Below are entries. Pull out all lines containing "Looking".
*** Available data ***
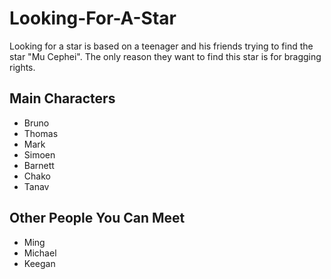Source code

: # Looking-For-A-Star
Looking for a star is based on a teenager and his friends trying to find the star "Mu Cephei". The only reason they want to find this star is for bragging rights.

## Main Characters
  - Bruno
  - Thomas 
  - Mark
  - Simoen
  - Barnett
  - Chako
  - Tanav

## Other People You Can Meet
  - Ming
  - Michael
  - Keegan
*** End of Available data ***
**Solution:**
: # Looking-For-A-Star
Looking for a star is based on a teenager and his friends trying to find the star "Mu Cephei". The only reason they want to find this star is for bragging rights.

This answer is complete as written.